I have beaten odds to get where I am today.

I have felt some pain every time I have walked another step forward, yet after having taken one step back , I have known the regression and giving up were not options for me. I have felt the emptiness of separation as I have moved in the wrong direction.

I have learned the arts persistence , tenacity and dedication. I know how it feels to watch my world and dreams shatter to a million pieces at my feet. I know what it is to run until there is nothing left inside of me , and then run some more.

I know how it feels to be loved, and I know how it feels when the love grows hard and cold.

I know how to be happy . I know how to smile and spread joy into lives of others with that same smile.

I have learned that one conversation can make or break a fragile mind and heart, and thus I have learned to chose my words carefully.

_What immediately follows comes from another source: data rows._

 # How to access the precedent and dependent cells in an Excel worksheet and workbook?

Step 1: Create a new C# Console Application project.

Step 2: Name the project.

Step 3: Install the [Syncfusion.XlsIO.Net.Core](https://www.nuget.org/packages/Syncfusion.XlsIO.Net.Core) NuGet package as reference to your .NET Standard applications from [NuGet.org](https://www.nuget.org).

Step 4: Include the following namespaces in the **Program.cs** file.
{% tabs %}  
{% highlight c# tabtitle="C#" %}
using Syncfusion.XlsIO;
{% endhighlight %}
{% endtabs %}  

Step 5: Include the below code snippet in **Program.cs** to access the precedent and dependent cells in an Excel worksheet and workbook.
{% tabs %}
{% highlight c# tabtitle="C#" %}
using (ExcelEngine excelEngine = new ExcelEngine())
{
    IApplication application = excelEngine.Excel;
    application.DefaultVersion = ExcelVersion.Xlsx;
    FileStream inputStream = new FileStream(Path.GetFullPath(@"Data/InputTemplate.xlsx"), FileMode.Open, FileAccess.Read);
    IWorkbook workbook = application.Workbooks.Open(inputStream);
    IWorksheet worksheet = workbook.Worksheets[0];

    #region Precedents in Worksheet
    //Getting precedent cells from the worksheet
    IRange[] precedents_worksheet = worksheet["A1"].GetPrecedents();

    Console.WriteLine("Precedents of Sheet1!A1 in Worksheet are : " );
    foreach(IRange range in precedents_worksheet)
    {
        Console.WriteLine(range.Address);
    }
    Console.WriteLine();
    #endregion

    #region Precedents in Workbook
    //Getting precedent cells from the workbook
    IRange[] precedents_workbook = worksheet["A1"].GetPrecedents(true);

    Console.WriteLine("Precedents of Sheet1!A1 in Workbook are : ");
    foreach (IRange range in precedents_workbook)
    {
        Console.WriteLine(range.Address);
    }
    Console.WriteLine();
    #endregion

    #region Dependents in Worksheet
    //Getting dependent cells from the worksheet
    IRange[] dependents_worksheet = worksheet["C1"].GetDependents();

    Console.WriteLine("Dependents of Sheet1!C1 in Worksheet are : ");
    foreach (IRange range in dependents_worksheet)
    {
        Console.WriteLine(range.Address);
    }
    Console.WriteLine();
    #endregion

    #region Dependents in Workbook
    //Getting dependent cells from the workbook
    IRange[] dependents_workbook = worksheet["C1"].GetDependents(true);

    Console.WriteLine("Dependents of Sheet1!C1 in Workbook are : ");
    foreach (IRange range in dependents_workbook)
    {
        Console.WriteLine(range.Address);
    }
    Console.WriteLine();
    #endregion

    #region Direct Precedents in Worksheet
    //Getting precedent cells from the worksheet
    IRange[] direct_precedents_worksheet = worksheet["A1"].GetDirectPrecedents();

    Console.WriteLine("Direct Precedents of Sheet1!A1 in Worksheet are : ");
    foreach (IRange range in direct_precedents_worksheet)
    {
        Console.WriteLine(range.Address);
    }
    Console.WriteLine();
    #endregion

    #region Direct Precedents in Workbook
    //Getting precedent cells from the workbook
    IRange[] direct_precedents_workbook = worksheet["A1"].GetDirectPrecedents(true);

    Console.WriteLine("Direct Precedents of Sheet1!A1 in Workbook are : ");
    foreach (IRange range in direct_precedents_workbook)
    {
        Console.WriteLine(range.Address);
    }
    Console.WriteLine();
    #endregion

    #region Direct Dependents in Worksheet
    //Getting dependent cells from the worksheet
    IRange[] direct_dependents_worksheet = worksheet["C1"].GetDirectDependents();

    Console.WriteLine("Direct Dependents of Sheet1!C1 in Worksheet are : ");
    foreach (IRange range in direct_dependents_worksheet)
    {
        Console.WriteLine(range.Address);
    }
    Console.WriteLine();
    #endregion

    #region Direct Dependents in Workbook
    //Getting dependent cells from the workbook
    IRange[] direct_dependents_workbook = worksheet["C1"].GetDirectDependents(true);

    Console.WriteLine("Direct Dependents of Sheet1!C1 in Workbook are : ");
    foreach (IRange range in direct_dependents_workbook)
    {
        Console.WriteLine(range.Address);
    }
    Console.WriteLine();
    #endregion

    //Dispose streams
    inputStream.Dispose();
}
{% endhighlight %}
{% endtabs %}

I know that enthusiasm is the key to everything, and yet I know how it feels to completely lack enthusiasm.

I have learned that winning is not everything, but sometimes it feels like it is the most important thing. I have learned that the other colour ribbons only prove to make that blue so much sweeter. I know that my chief competitor is always myself.

I know that sometimes my best isn’t good enough for others and that people can be cruel. I know that sometimes I get frustrated with myself, specially when others get frustrated with me.

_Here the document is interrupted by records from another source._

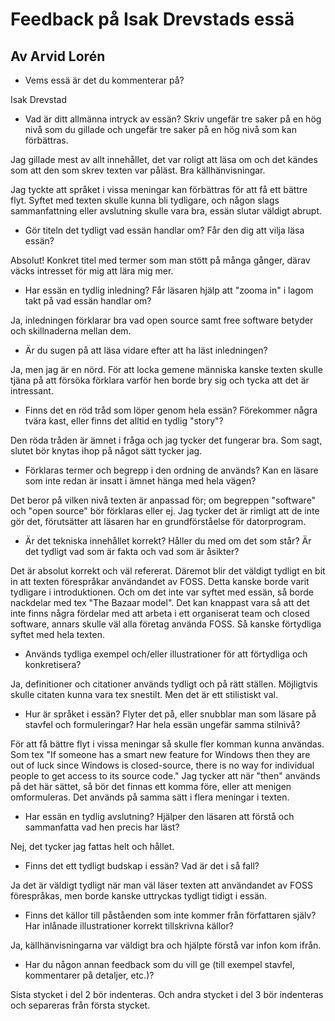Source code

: # Feedback på Isak Drevstads essä
## Av Arvid Lorén

- Vems essä är det du kommenterar på?

Isak Drevstad

- Vad är ditt allmänna intryck av essän? Skriv ungefär tre saker på en hög nivå som du gillade och ungefär tre saker på en hög nivå som kan förbättras.

Jag gillade mest av allt innehållet, det var roligt att läsa om och det kändes som att den som skrev texten var påläst. Bra källhänvisningar.

Jag tyckte att språket i vissa meningar kan förbättras för att få ett bättre flyt. Syftet med texten skulle kunna bli tydligare, och någon slags sammanfattning eller avslutning skulle vara bra, essän slutar väldigt abrupt.

- Gör titeln det tydligt vad essän handlar om? Får den dig att vilja läsa essän?

Absolut! Konkret titel med termer som man stött på många gånger, därav väcks intresset för mig att lära mig mer.

- Har essän en tydlig inledning? Får läsaren hjälp att "zooma in" i lagom takt på vad essän handlar om?

Ja, inledningen förklarar bra vad open source samt free software betyder och skillnaderna mellan dem.

- Är du sugen på att läsa vidare efter att ha läst inledningen?

Ja, men jag är en nörd. För att locka gemene människa kanske texten skulle tjäna på att försöka förklara varför hen borde bry sig och tycka att det är intressant.

- Finns det en röd tråd som löper genom hela essän? Förekommer några tvära kast, eller finns det alltid en tydlig "story"?

Den röda tråden är ämnet i fråga och jag tycker det fungerar bra.
Som sagt, slutet bör knytas ihop på något sätt tycker jag.

- Förklaras termer och begrepp i den ordning de används? Kan en läsare som inte redan är insatt i ämnet hänga med hela vägen?

Det beror på vilken nivå texten är anpassad för; om begreppen "software" och "open source" bör förklaras eller ej. Jag tycker det är rimligt att de inte gör det, förutsätter att läsaren har en grundförståelse för datorprogram.

- Är det tekniska innehållet korrekt? Håller du med om det som står? Är det tydligt vad som är fakta och vad som är åsikter?

Det är absolut korrekt och väl refererat. Däremot blir det väldigt tydligt en bit in att texten förespråkar användandet av FOSS. Detta kanske borde varit tydligare i introduktionen. Och om det inte var syftet med essän, så borde nackdelar med tex "The Bazaar model". Det kan knappast vara så att det inte finns några fördelar med att arbeta i ett organiserat team och closed software, annars skulle väl alla företag använda FOSS. Så kanske förtydliga syftet med hela texten. 

- Används tydliga exempel och/eller illustrationer för att förtydliga och konkretisera?

Ja, definitioner och citationer används tydligt och på rätt ställen.
Möjligtvis skulle citaten kunna vara tex snestilt. Men det är ett stilistiskt val.

- Hur är språket i essän? Flyter det på, eller snubblar man som läsare på stavfel och formuleringar? Har hela essän ungefär samma stilnivå?

För att få bättre flyt i vissa meningar så skulle fler komman kunna användas. Som tex "If someone has a smart new feature for Windows then they are out of luck since Windows is closed-source, there is no way for individual people to get access to its source code." 
Jag tycker att när "then" används på det här sättet, så bör det finnas ett komma före, eller att menigen omformuleras. Det används på samma sätt i flera meningar i texten.


- Har essän en tydlig avslutning? Hjälper den läsaren att förstå och sammanfatta vad hen precis har läst?

Nej, det tycker jag fattas helt och hållet.


- Finns det ett tydligt budskap i essän? Vad är det i så fall?

Ja det är väldigt tydligt när man väl läser texten att användandet av FOSS förespråkas, men borde kanske uttryckas tydligt tidigt i essän.

- Finns det källor till påståenden som inte kommer från författaren själv? Har inlånade illustrationer korrekt  tillskrivna källor?

Ja, källhänvisningarna var väldigt bra och hjälpte förstå var infon kom ifrån.

- Har du någon annan feedback som du vill ge (till exempel stavfel, kommentarer på detaljer, etc.)?

Sista stycket i del 2 bör indenteras. Och andra stycket i del 3 bör indenteras och separeras från första stycket.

I know how it feels to have something mean so much to me that it is me. I have experienced wrath , outrage and fury, but have still made it through the storm as a survivor.

I know what it is to love. I know how to spread joy and how to extract it from even the darkest situations.

I know what is hope is, and I rely on it as my last refuge.i know that darkness must exist if only to make those tiny bits of light seem that much brighter.

I know that success is self made , and that luck is a relative term.

I know that I am strong.

I know that miracles do exist, angels do find us in our hour of need, and there is always something behind me , pushing me forward.

I believe in myself at all times, even when I think that I don’t and even when I feel like no one else does.

I know how it feels to be lost .I also know how it feels to be picked out of a crowd . what it is like to be the winner, and how it feels when ,for one moment, you are the star of the show.

Above all , though, I know that all of this has made me ME .

I know that being a winner is not about winning whatever race faces me in the moment. I recognize I am winning just by pushing myself everyday and by waking up each morning feeling blessed by the day that lies ahead of me. Through this I am winning in the most important race ever, the race I entered at birth—this race we call LIFE.